Despite a sprawling background as a German-educated, Spanish-dwelling Argentine with a doctorate in Romance philology, 40-year-old Pron often writes about the Argentine experience. His 2013 novel, My Fathers’ Ghost Is Climbing in the Rain, deals with the aftermath of Argentina’s Dirty War, as told by the next generation as they cope with an attenuated, haunted relationship to their country’s past.
Oloixarac doesn’t shy away from heavy-hitting topics. The 37-year-old has penned everything from edgy op-eds on Argentine politics for The New York Times to a libretto about an inventor traveling through the rivers of central Brazil in the 1820s. Her first, smash novel, Las Teorías Salvajes (The Wild Theories), intertwines the lives of a student trying to seduce a philosophy professor and a couple of edgy, young Buenos Aires outcasts experimenting with sex and drugs.

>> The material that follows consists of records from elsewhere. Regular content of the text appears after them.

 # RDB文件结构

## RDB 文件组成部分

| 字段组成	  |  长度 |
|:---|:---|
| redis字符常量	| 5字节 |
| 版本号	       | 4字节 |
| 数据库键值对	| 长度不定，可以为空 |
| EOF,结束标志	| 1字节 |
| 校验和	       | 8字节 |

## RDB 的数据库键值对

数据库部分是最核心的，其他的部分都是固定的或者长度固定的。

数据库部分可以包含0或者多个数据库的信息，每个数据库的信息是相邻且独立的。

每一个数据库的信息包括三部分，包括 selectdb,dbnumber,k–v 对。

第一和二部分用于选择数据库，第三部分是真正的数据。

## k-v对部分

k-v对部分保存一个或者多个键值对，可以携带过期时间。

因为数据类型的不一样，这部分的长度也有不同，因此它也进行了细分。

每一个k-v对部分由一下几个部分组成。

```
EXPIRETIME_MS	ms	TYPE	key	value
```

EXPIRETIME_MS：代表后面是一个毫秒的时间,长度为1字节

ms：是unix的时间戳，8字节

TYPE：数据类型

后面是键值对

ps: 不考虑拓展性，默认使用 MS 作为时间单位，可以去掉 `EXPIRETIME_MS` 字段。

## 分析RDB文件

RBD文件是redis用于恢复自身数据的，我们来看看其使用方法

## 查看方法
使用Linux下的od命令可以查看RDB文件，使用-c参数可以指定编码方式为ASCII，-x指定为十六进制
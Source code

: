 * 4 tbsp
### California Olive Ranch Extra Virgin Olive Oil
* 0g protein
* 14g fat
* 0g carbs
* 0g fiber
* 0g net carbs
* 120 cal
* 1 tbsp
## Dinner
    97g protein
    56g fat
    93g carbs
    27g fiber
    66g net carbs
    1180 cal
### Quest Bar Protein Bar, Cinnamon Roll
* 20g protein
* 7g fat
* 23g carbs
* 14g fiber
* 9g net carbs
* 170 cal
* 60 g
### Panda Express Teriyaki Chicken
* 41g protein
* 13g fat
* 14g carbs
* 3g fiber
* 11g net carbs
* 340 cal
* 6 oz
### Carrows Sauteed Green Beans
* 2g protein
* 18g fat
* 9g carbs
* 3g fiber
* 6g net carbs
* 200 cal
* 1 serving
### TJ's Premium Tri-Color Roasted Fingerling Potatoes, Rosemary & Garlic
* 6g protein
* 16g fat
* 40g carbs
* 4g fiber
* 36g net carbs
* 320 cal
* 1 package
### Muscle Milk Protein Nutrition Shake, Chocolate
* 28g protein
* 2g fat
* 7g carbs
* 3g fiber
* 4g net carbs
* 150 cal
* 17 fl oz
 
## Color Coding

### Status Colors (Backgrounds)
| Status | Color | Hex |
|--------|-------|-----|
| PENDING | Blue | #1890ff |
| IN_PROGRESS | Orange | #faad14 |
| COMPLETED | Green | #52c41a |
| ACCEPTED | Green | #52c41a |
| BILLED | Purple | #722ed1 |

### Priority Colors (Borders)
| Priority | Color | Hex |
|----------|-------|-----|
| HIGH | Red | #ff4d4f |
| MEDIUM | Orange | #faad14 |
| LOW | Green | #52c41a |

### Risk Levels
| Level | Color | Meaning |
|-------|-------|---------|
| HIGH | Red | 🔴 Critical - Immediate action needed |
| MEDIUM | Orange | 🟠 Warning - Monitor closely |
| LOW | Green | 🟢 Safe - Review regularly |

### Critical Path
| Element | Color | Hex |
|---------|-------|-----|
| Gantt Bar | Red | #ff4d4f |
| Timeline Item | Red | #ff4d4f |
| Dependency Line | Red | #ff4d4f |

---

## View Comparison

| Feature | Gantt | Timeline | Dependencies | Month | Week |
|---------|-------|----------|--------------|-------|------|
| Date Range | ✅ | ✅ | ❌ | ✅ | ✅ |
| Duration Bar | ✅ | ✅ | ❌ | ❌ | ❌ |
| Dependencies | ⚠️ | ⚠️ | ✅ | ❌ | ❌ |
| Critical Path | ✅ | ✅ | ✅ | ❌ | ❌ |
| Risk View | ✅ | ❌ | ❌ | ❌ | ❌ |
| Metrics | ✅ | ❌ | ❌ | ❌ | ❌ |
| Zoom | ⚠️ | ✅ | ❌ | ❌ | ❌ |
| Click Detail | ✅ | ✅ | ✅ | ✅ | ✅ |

Born in the interior, in Argentina’s grassy pampas region, the 38-year-old Falco produces writing that bristles with the kind of stark intensity rural living brings; dialogue between characters is often flower-free. Falco’s stories are widely published in anthologies; like Oloixarac, the New York University-educated Falco was a fellow at the esteemed International Writing Program at the University of Iowa.
Thirty-seven-year-old Schweblin’s work reads, with aesthetic severity, like scene-setting scripts. No surprise, then, that she comes from a background in film and art. One of her strengths is diving headfirst into cruel darkness, like in “To Kill a Dog,” a short story filled with blood and shovels and bites.
What matters is that these young folks keep writing. “I wasn’t going to abandon the dream of literature. I was going to keep dreaming,” writes Pron in a short essay for Granta. Please do, argentino.